Looking forward to reading some highly entertaining, drive in food horror stories. 

Oh man. Driving home drunks is about to transcend to the next level.....


----------



## Lag Monkey (Feb 6, 2015)

Lyft just said they are adding 24/7 phone support and testing showing us the destination on the ping. You sure Uber’s the better boyfriend now? Also taco Mode is Dumb as Hell


----------



## Marco55 (Dec 13, 2016)

Steve2967 said:


> While Uber is actually trying to make some efforts with driver, Lyft rolls out "taco mode"
> 
> Are you friggin kidding me?
> 
> ...


Lyft is worse then uber!

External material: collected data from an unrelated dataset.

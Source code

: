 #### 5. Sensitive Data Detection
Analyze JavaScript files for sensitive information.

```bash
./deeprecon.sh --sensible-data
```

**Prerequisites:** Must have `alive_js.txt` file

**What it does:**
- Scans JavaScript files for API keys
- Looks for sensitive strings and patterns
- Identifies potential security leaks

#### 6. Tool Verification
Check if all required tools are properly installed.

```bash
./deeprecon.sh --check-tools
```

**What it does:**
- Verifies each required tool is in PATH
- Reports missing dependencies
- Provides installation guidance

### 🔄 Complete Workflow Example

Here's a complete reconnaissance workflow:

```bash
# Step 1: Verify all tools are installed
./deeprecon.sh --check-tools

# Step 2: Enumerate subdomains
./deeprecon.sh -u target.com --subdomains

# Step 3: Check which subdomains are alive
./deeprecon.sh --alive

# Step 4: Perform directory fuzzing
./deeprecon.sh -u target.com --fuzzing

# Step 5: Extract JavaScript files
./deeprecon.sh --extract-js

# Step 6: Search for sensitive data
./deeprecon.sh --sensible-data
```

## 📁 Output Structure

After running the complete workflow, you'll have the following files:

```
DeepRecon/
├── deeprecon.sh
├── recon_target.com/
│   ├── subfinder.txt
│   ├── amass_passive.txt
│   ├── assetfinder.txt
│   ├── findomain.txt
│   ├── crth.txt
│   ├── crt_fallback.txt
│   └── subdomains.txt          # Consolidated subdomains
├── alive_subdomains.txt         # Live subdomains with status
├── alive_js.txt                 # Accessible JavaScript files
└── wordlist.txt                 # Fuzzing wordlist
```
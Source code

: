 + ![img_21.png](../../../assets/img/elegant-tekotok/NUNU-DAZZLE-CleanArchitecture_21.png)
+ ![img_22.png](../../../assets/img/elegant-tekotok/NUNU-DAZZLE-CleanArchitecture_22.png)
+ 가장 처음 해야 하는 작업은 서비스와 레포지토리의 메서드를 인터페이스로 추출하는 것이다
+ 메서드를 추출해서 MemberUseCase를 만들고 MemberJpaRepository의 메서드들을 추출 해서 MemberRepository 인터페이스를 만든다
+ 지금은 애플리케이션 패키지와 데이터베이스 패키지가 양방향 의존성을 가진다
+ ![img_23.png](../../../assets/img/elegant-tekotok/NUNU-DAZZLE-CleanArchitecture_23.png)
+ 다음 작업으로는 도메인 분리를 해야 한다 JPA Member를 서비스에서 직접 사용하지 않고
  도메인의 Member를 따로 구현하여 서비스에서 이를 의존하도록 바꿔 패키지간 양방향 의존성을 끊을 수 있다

Don't kid yo self both companies are evil! Go find a real job ! And stop feeding the monster


----------



## Om3ga7 (Oct 10, 2016)

Gidget just rolled over in his grave.

Yo quiero taco bell?


----------



## Cynergie (Apr 10, 2017)

Lag Monkey said:


> Lyft just said they are adding 24/7 phone support and testing showing us the destination on the ping. You sure Uber's the better boyfriend now? Also taco Mode is Dumb as Hell


Uber was NEVER the better bf. That was always Lyft's PR brand to show they were "woke" and had an edge on the market competition. lol

Taco mode isn't dumb as hell as much as it's highly prejudiced. Why no McD, Wendy's, In&Out, KFC etc. mode?


----------



## MrMikeNC (Feb 16, 2017)

Lag Monkey said:


> Lyft just said they are adding 24/7 phone support


...for the _driver?_



Cynergie said:


> Uber was NEVER the better bf. That was always Lyft's PR brand to show they were "woke" and had an edge on the market competition. lol


I wouldn't call Lyft better, per se...I'd use "less worse". Its like asking which do you prefer, incontinence or diarrhea? Both are unpleasant but at least one lets you get to the toilet in time.


----------



## DidIDoThat (Jan 9, 2017)

Drivers can opt in and out of Taco Mode...


----------



## Goduckies (Mar 23, 2017)

90% acceptance rating and not seing the surge rate of stacked rides both **** the driver far more than anything uber does.


----------



## KMANDERSON (Jul 19, 2015)

Goduckies said:


> 90% acceptance rating and not seing the surge rate of stacked rides both &%[email protected]!* the driver far more than anything uber does.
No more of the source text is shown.